March 4, 2009 -- Computer-aided detection (CAD) technology yields a high sensitivity in detecting breast cancer on full-field digital mammography (FFDM) images, according to research from Boca Raton Community Hospital in Boca Raton, FL. It also performs well with typically challenging histopathology such as invasive lobular carcinomas and small neoplasms.

"The results of the present study show that the use of a CAD system with FFDM images can mark a high percentage (94%) of breast cancers with an acceptable false-positive rate of 2.3 marks per case," wrote lead author Dr. Juliette The and colleagues in the American Journal of Roentgenology (February 2009, Vol. 192:2, pp. 337-340).

Seeking to evaluate the use of CAD with FFDM images, the researchers studied 123 consecutive biopsy-proven breast cancer cases produced from Boca Raton Community Hospital between March 1, 2005, and February 28, 2006. All mammograms were obtained using a Senographe DS FFDM system (GE Healthcare, Chalfont St. Giles, U.K.). Both screening and diagnostic mammograms were included in the study.
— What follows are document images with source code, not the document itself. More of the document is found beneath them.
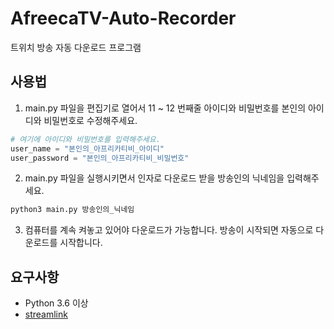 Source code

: # AfreecaTV-Auto-Recorder
트위치 방송 자동 다운로드 프로그램

## 사용법
1. main.py 파일을 편집기로 열어서 11 ~ 12 번째줄 아이디와 비밀번호를 본인의 아이디와 비밀번호로 수정해주세요.
```python
# 여기에 아이디와 비밀번호를 입력해주세요.
user_name = "본인의_아프리카티비_아이디"
user_password = "본인의_아프리카티비_비밀번호"
```

2. main.py 파일을 실행시키면서 인자로 다운로드 받을 방송인의 닉네임을 입력해주세요.
```bash
python3 main.py 방송인의_닉네임
```

3. 컴퓨터를 계속 켜놓고 있어야 다운로드가 가능합니다. 방송이 시작되면 자동으로 다운로드를 시작합니다.

## 요구사항
- Python 3.6 이상
- [streamlink](https://streamlink.github.io) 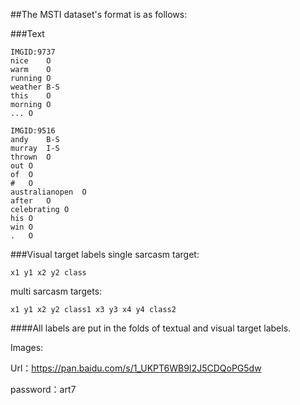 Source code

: 
##The MSTI dataset's format is as follows:

###Text

```
IMGID:9737
nice	O
warm	O
running	O
weather	B-S
this	O
morning	O
...	O

IMGID:9516
andy	B-S
murray	I-S
thrown	O
out	O
of	O
#	O
australianopen	O
after	O
celebrating	O
his	O
win	O
.	O
```

###Visual target labels
single sarcasm target:
```
x1 y1 x2 y2 class
```
multi sarcasm targets:
```
x1 y1 x2 y2 class1 x3 y3 x4 y4 class2
```

####All labels are put in the folds of textual and visual target labels.

Images:

Url：https://pan.baidu.com/s/1_UKPT6WB9I2J5CDQoPG5dw 

password：art7 
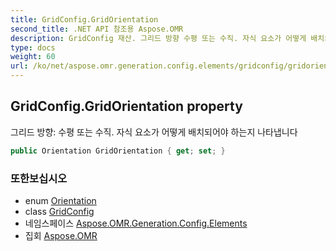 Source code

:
 ```yaml
---
title: GridConfig.GridOrientation
second_title: .NET API 참조용 Aspose.OMR
description: GridConfig 재산. 그리드 방향 수평 또는 수직. 자식 요소가 어떻게 배치되어야 하는지 나타냅니다
type: docs
weight: 60
url: /ko/net/aspose.omr.generation.config.elements/gridconfig/gridorientation/
---
```

## GridConfig.GridOrientation property

그리드 방향: 수평 또는 수직. 자식 요소가 어떻게 배치되어야 하는지 나타냅니다

```csharp
public Orientation GridOrientation { get; set; }
```

### 또한보십시오

* enum [Orientation](../../../aspose.omr.generation/orientation/)
* class [GridConfig](../)
* 네임스페이스 [Aspose.OMR.Generation.Config.Elements](../../gridconfig/)
* 집회 [Aspose.OMR](../../../)


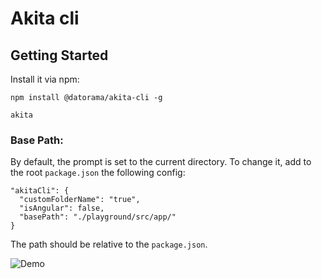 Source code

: # Akita cli

## Getting Started

Install it via npm:

```shell
npm install @datorama/akita-cli -g
```

```shell
akita
```

### Base Path:
By default, the prompt is set to the current directory.
To change it, add to the root `package.json` the following config:
```
"akitaCli": {
  "customFolderName": "true",
  "isAngular": false,
  "basePath": "./playground/src/app/"
}
```
The path should be relative to the `package.json`.

![Demo](https://media.giphy.com/media/dCDq5fL8AoldTz28L7/giphy.gif)
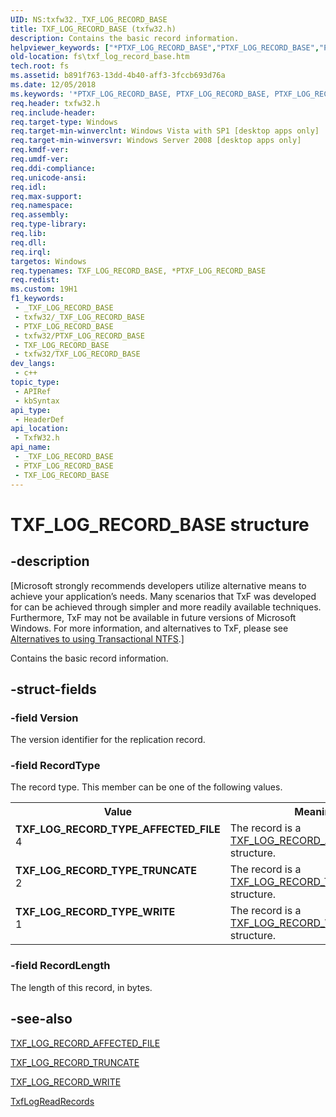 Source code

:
 ```yaml
---
UID: NS:txfw32._TXF_LOG_RECORD_BASE
title: TXF_LOG_RECORD_BASE (txfw32.h)
description: Contains the basic record information.
helpviewer_keywords: ["*PTXF_LOG_RECORD_BASE","PTXF_LOG_RECORD_BASE","PTXF_LOG_RECORD_BASE structure pointer [Files]","TXF_LOG_RECORD_BASE","TXF_LOG_RECORD_BASE structure [Files]","TXF_LOG_RECORD_TYPE_AFFECTED_FILE","TXF_LOG_RECORD_TYPE_TRUNCATE","TXF_LOG_RECORD_TYPE_WRITE","fs.txf_log_record_base","txfw32/PTXF_LOG_RECORD_BASE","txfw32/TXF_LOG_RECORD_BASE"]
old-location: fs\txf_log_record_base.htm
tech.root: fs
ms.assetid: b891f763-13dd-4b40-aff3-3fccb693d76a
ms.date: 12/05/2018
ms.keywords: '*PTXF_LOG_RECORD_BASE, PTXF_LOG_RECORD_BASE, PTXF_LOG_RECORD_BASE structure pointer [Files], TXF_LOG_RECORD_BASE, TXF_LOG_RECORD_BASE structure [Files], TXF_LOG_RECORD_TYPE_AFFECTED_FILE, TXF_LOG_RECORD_TYPE_TRUNCATE, TXF_LOG_RECORD_TYPE_WRITE, fs.txf_log_record_base, txfw32/PTXF_LOG_RECORD_BASE, txfw32/TXF_LOG_RECORD_BASE'
req.header: txfw32.h
req.include-header: 
req.target-type: Windows
req.target-min-winverclnt: Windows Vista with SP1 [desktop apps only]
req.target-min-winversvr: Windows Server 2008 [desktop apps only]
req.kmdf-ver: 
req.umdf-ver: 
req.ddi-compliance: 
req.unicode-ansi: 
req.idl: 
req.max-support: 
req.namespace: 
req.assembly: 
req.type-library: 
req.lib: 
req.dll: 
req.irql: 
targetos: Windows
req.typenames: TXF_LOG_RECORD_BASE, *PTXF_LOG_RECORD_BASE
req.redist: 
ms.custom: 19H1
f1_keywords:
 - _TXF_LOG_RECORD_BASE
 - txfw32/_TXF_LOG_RECORD_BASE
 - PTXF_LOG_RECORD_BASE
 - txfw32/PTXF_LOG_RECORD_BASE
 - TXF_LOG_RECORD_BASE
 - txfw32/TXF_LOG_RECORD_BASE
dev_langs:
 - c++
topic_type:
 - APIRef
 - kbSyntax
api_type:
 - HeaderDef
api_location:
 - TxfW32.h
api_name:
 - _TXF_LOG_RECORD_BASE
 - PTXF_LOG_RECORD_BASE
 - TXF_LOG_RECORD_BASE
---
```


# TXF_LOG_RECORD_BASE structure


## -description

<p class="CCE_Message">[Microsoft strongly recommends developers utilize alternative means to achieve your 
    application’s needs. Many scenarios that TxF was developed for can be achieved through simpler and more readily 
    available techniques. Furthermore, TxF may not be available in future versions of Microsoft Windows. For more 
    information, and alternatives to TxF, please see 
    <a href="/windows/desktop/FileIO/deprecation-of-txf">Alternatives to using Transactional NTFS</a>.]

Contains the basic record information.

## -struct-fields

### -field Version

The version identifier for the replication record.

### -field RecordType

The record type. This member can be one of the following values.

<table>
<tr>
<th>Value</th>
<th>Meaning</th>
</tr>
<tr>
<td width="40%"><a id="TXF_LOG_RECORD_TYPE_AFFECTED_FILE"></a><a id="txf_log_record_type_affected_file"></a><dl>
<dt><b>TXF_LOG_RECORD_TYPE_AFFECTED_FILE</b></dt>
<dt>4</dt>
</dl>
</td>
<td width="60%">
The record is a <a href="/windows/desktop/api/txfw32/ns-txfw32-txf_log_record_affected_file">TXF_LOG_RECORD_AFFECTED_FILE</a> structure.

</td>
</tr>
<tr>
<td width="40%"><a id="TXF_LOG_RECORD_TYPE_TRUNCATE"></a><a id="txf_log_record_type_truncate"></a><dl>
<dt><b>TXF_LOG_RECORD_TYPE_TRUNCATE</b></dt>
<dt>2</dt>
</dl>
</td>
<td width="60%">
The record is a <a href="/windows/desktop/api/txfw32/ns-txfw32-txf_log_record_truncate">TXF_LOG_RECORD_TRUNCATE</a> structure.

</td>
</tr>
<tr>
<td width="40%"><a id="TXF_LOG_RECORD_TYPE_WRITE"></a><a id="txf_log_record_type_write"></a><dl>
<dt><b>TXF_LOG_RECORD_TYPE_WRITE</b></dt>
<dt>1</dt>
</dl>
</td>
<td width="60%">
The record is a <a href="/windows/desktop/api/txfw32/ns-txfw32-txf_log_record_write">TXF_LOG_RECORD_WRITE</a> structure.

</td>
</tr>
</table>

### -field RecordLength

The length of this record, in bytes.

## -see-also

<a href="/windows/desktop/api/txfw32/ns-txfw32-txf_log_record_affected_file">TXF_LOG_RECORD_AFFECTED_FILE</a>



<a href="/windows/desktop/api/txfw32/ns-txfw32-txf_log_record_truncate">TXF_LOG_RECORD_TRUNCATE</a>



<a href="/windows/desktop/api/txfw32/ns-txfw32-txf_log_record_write">TXF_LOG_RECORD_WRITE</a>



<a href="/windows/desktop/api/txfw32/nf-txfw32-txflogreadrecords">TxfLogReadRecords</a>

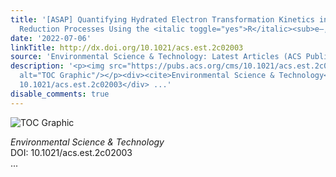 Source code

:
 ```yaml
---
title: '[ASAP] Quantifying Hydrated Electron Transformation Kinetics in UV-Advanced
  Reduction Processes Using the <italic toggle="yes">R</italic><sub>e–,UV</sub> Method'
date: '2022-07-06'
linkTitle: http://dx.doi.org/10.1021/acs.est.2c02003
source: 'Environmental Science & Technology: Latest Articles (ACS Publications)'
description: '<p><img src="https://pubs.acs.org/cms/10.1021/acs.est.2c02003/asset/images/medium/es2c02003_0007.gif"
  alt="TOC Graphic"/></p><div><cite>Environmental Science & Technology</cite></div><div>DOI:
  10.1021/acs.est.2c02003</div> ...'
disable_comments: true
---
```

<p><img src="https://pubs.acs.org/cms/10.1021/acs.est.2c02003/asset/images/medium/es2c02003_0007.gif" alt="TOC Graphic"/></p><div><cite>Environmental Science & Technology</cite></div><div>DOI: 10.1021/acs.est.2c02003</div> ... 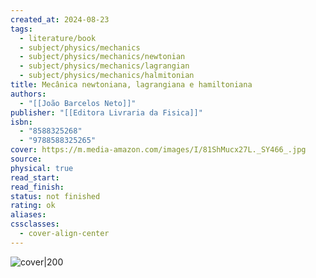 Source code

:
 ```yaml
---
created_at: 2024-08-23
tags:
  - literature/book
  - subject/physics/mechanics
  - subject/physics/mechanics/newtonian
  - subject/physics/mechanics/lagrangian
  - subject/physics/mechanics/halmitonian
title: Mecânica newtoniana, lagrangiana e hamiltoniana
authors:
  - "[[João Barcelos Neto]]"
publisher: "[[Editora Livraria da Fisica]]"
isbn:
  - "8588325268"
  - "9788588325265"
cover: https://m.media-amazon.com/images/I/81ShMucx27L._SY466_.jpg
source: 
physical: true
read_start: 
read_finish: 
status: not finished
rating: ok
aliases: 
cssclasses:
  - cover-align-center
---
```

![cover|200](https://m.media-amazon.com/images/I/81ShMucx27L._SY466_.jpg)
Each case included a craniocaudal (CC) and mediolateral oblique (MLO) view of the breast with cancer at the time of cancer diagnosis; comparable projections including exaggerated craniocaudal lateral, medial lateral, and lateral medial views were acceptable alternatives to CC or MLO views, according to the authors. In all cases, a malignant lesion was visible in at least one view.

Version 7.2 of the SecondLook CAD software (iCAD , Nashua, NH) was applied. The CAD application detected 115 of 123 (94%) cancer cases, including six of six in fatty breasts, 63 of 66 (95%) in breasts containing scattered fibroglandular densities, 43 of 46 (93%) in heterogeneously dense breasts, and three of five (60%) in extremely dense breasts.

It also found 41 of 44 (93%) of cancers manifesting as calcifications, 57 of 62 (92%) of cancers manifesting as masses, and 17 of 17 of those presenting as mixed masses and calcifications.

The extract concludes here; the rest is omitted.